Barbara Stanwyck is a newspaper columnist being pressured by a misogynist cop to surrender the location of a woman who murdered her husband. Her face says “you and what army?” while her mouth says, “Make me.”
This happens early in 1956’s Crime of Passion. This is a picture usually labelled as a film noir, but is really what they used to say is a “women’s picture”. I’m not sure if that label was meant to be derisive. That’s just what they used to call movies like this where the central character was a woman.
Stanwyck is awesome in the first act. I was surprised a movie of this vintage would have such a strong-willed female character. In the work at the paper, she is accepted as one of the boys. At the conclusion of that scene with the rude cop, she sarcastically adds, “Am I being detained? Because, if you do that, then I can’t be home in time to make dinner for my husband.”

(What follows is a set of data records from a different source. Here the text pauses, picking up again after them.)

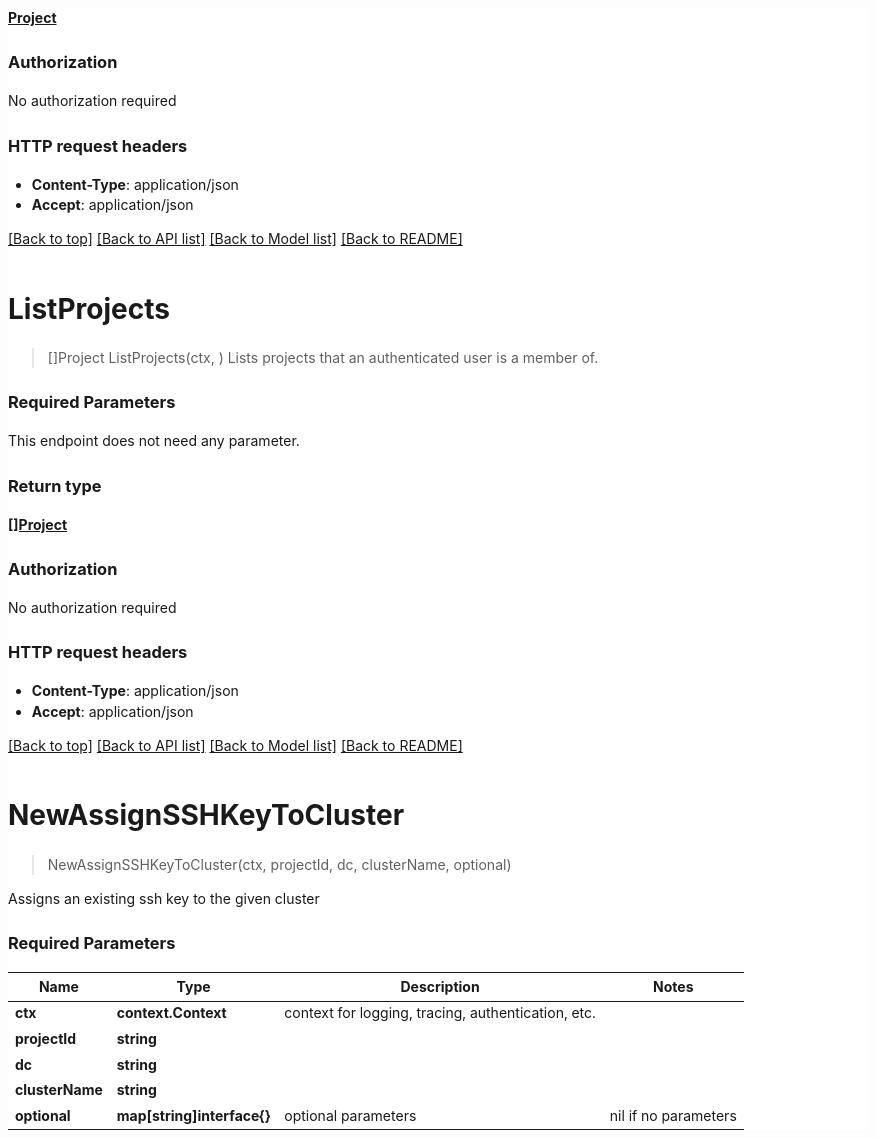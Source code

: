 [**Project**](Project.md)

### Authorization

No authorization required

### HTTP request headers

 - **Content-Type**: application/json
 - **Accept**: application/json

[[Back to top]](#) [[Back to API list]](../README.md#documentation-for-api-endpoints) [[Back to Model list]](../README.md#documentation-for-models) [[Back to README]](../README.md)

# **ListProjects**
> []Project ListProjects(ctx, )
Lists projects that an authenticated user is a member of.

### Required Parameters
This endpoint does not need any parameter.

### Return type

[**[]Project**](Project.md)

### Authorization

No authorization required

### HTTP request headers

 - **Content-Type**: application/json
 - **Accept**: application/json

[[Back to top]](#) [[Back to API list]](../README.md#documentation-for-api-endpoints) [[Back to Model list]](../README.md#documentation-for-models) [[Back to README]](../README.md)

# **NewAssignSSHKeyToCluster**
> NewAssignSSHKeyToCluster(ctx, projectId, dc, clusterName, optional)


Assigns an existing ssh key to the given cluster

### Required Parameters

Name | Type | Description  | Notes
------------- | ------------- | ------------- | -------------
 **ctx** | **context.Context** | context for logging, tracing, authentication, etc.
  **projectId** | **string**|  | 
  **dc** | **string**|  | 
  **clusterName** | **string**|  | 
 **optional** | **map[string]interface{}** | optional parameters | nil if no parameters
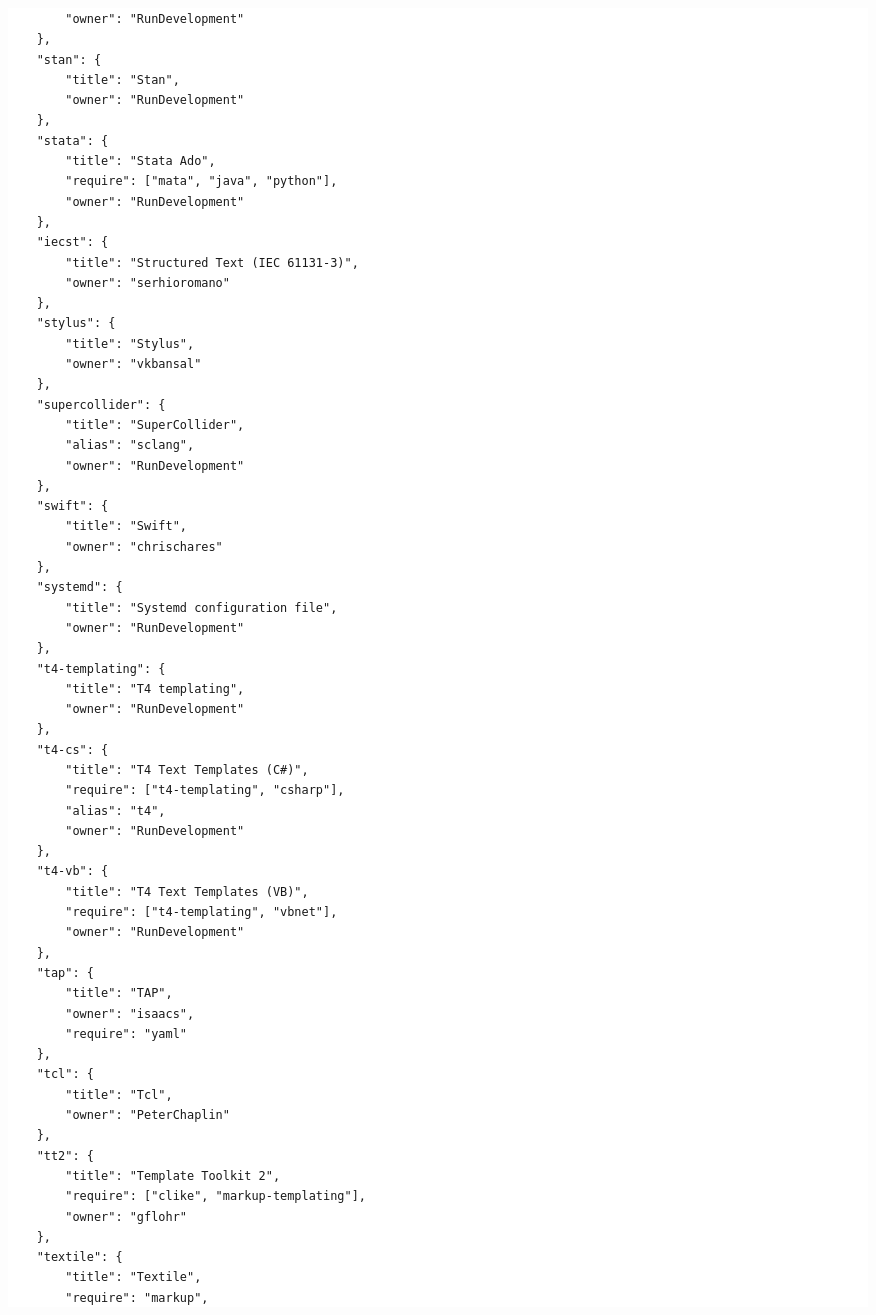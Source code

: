 			"owner": "RunDevelopment"
		},
		"stan": {
			"title": "Stan",
			"owner": "RunDevelopment"
		},
		"stata": {
			"title": "Stata Ado",
			"require": ["mata", "java", "python"],
			"owner": "RunDevelopment"
		},
		"iecst": {
			"title": "Structured Text (IEC 61131-3)",
			"owner": "serhioromano"
		},
		"stylus": {
			"title": "Stylus",
			"owner": "vkbansal"
		},
		"supercollider": {
			"title": "SuperCollider",
			"alias": "sclang",
			"owner": "RunDevelopment"
		},
		"swift": {
			"title": "Swift",
			"owner": "chrischares"
		},
		"systemd": {
			"title": "Systemd configuration file",
			"owner": "RunDevelopment"
		},
		"t4-templating": {
			"title": "T4 templating",
			"owner": "RunDevelopment"
		},
		"t4-cs": {
			"title": "T4 Text Templates (C#)",
			"require": ["t4-templating", "csharp"],
			"alias": "t4",
			"owner": "RunDevelopment"
		},
		"t4-vb": {
			"title": "T4 Text Templates (VB)",
			"require": ["t4-templating", "vbnet"],
			"owner": "RunDevelopment"
		},
		"tap": {
			"title": "TAP",
			"owner": "isaacs",
			"require": "yaml"
		},
		"tcl": {
			"title": "Tcl",
			"owner": "PeterChaplin"
		},
		"tt2": {
			"title": "Template Toolkit 2",
			"require": ["clike", "markup-templating"],
			"owner": "gflohr"
		},
		"textile": {
			"title": "Textile",
			"require": "markup",

[ReDoS]: https://en.wikipedia.org/wiki/ReDoS
[severity]: https://www.imperva.com/learn/application-security/cve-cvss-vulnerability/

And yet she will soon tie the knot when she falls hard for the rude cop’s partner, played by Sterling Hayden. This is a very consistent man without any greater goals in life. I can appreciate that, but Stanwyck is increasingly frustrated by his lack of desire for promotion. Soon she is reduced to the stereotypical shrieking harpy of the times, screeching lines like “Is this what you want? This mediocrity? Don’t you have any ambition?”
Possibly even worse is when her husband tries to console her with the kind of condescending talk employed by all men in 1950’s movies. I liked her response: “Stop talking down to me like I’m an idiot child.”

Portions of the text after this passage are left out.